2 responses to “October 18-24”

  1. Janell Downing says:

    Such a good round up Dave! Thank you. OK, please tell me you’ve seen Mark Ruffalo in I Know This Much is True. HBO. 6 part series from 2019. Derek Cianfrance directed it (a personal favorite), and it’s an adaptation from Wally Lamb’s novel by the same name. I just finished it. I am floored. Here’s a quote that will stick with me forever:
    “I’m not a smart man particularly.
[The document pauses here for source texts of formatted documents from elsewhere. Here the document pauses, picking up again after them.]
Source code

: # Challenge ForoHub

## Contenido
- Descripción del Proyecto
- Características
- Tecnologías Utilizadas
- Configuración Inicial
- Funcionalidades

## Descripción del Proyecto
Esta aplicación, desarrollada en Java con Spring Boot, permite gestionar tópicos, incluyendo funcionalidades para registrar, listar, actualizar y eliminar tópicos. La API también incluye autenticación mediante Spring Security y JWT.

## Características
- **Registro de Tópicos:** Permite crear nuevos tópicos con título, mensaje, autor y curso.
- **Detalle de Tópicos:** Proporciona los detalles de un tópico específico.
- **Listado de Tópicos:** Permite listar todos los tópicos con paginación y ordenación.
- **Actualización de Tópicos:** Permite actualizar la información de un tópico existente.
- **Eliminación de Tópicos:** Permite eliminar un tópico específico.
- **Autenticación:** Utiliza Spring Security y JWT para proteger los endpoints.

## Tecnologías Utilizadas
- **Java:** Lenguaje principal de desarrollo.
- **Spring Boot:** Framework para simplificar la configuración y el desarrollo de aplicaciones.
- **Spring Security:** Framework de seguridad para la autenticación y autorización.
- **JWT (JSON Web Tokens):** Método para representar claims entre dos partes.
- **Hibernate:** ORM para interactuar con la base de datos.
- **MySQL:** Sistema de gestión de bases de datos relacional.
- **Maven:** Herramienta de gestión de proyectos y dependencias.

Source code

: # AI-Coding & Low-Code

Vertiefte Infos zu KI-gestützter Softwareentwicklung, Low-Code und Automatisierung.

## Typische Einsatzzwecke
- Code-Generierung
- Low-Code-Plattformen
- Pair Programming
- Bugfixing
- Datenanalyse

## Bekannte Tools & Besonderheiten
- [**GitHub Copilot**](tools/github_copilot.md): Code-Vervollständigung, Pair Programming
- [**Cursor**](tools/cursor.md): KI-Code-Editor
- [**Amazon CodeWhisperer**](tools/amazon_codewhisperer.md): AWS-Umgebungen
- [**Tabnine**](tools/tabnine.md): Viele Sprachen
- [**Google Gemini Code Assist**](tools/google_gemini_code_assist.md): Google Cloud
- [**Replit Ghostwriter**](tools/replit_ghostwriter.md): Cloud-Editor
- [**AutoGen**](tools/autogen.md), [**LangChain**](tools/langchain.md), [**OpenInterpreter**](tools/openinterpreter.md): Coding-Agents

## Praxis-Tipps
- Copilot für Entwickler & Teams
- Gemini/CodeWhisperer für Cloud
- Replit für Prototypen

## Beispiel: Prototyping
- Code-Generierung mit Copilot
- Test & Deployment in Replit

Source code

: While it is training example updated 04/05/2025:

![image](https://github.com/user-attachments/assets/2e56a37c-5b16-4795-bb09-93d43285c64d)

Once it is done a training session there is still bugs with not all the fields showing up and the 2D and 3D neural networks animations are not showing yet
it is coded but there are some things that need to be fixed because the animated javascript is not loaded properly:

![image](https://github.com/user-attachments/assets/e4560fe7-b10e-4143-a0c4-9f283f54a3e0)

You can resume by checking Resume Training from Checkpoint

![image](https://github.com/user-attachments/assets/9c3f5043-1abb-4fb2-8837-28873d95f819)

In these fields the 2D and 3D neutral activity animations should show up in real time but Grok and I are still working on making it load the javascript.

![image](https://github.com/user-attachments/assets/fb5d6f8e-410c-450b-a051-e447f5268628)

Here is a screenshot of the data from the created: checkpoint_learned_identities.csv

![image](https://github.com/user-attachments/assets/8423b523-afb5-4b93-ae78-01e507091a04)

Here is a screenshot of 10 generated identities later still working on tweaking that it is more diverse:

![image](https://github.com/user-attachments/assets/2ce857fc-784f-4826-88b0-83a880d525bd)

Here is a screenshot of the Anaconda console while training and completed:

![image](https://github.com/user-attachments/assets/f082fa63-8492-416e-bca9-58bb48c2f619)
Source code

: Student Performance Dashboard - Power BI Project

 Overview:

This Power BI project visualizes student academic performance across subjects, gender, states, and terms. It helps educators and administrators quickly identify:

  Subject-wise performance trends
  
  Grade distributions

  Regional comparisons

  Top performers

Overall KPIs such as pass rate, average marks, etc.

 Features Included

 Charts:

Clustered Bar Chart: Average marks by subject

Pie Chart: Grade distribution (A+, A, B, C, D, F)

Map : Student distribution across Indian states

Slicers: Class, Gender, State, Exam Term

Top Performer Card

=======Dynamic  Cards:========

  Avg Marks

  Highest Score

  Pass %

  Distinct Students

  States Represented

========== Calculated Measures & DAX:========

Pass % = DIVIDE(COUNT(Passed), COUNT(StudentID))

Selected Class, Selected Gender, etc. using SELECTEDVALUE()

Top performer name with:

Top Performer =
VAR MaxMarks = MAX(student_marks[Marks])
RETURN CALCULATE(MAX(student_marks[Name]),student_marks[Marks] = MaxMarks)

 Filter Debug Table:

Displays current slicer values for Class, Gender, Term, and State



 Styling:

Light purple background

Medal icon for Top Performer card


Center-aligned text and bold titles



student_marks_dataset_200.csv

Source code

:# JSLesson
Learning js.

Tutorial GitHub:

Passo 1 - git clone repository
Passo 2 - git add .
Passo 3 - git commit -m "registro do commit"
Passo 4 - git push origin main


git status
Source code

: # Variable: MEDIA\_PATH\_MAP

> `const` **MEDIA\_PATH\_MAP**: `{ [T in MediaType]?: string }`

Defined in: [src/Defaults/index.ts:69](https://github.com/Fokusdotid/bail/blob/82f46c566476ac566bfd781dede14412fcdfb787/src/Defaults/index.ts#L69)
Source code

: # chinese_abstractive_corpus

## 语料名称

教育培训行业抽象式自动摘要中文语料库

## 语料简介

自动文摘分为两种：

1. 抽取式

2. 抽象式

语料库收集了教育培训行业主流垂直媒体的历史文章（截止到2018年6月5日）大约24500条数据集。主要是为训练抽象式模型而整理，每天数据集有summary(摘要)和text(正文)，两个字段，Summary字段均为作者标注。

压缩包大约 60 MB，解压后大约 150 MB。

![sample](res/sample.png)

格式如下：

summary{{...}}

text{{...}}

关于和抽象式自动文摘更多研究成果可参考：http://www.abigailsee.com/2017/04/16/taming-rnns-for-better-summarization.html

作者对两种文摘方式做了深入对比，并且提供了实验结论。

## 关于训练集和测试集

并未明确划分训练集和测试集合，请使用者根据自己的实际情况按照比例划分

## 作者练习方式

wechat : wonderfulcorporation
But one day, at long last, I stumbled from the dark woods of my own, and my family’s, and my country’s past, holding in my hands these truths – that love grows from forgiveness, that from destruction comes renovation, that the evidence of God exists in our connections to one another. This much at least I’ve figured out. I know this much is true.”
    It’s so bleak in the beginning, but totally worth sticking it out. Also, Rosie O’Donnell is a gem in it.

  2. Lori Zenobia says:

    You definitely outdid yourself Dave. It’ll take me all week to sit, read and watch these fully.
    Thanks for the Tweedy video. Love him. Congratulations on the reviews. I’ve read and listened and couldn’t agree more. I truly thank you for all that you do. Your pastoral nature really speaks to me and always something I need to hear when I am listening to your talks.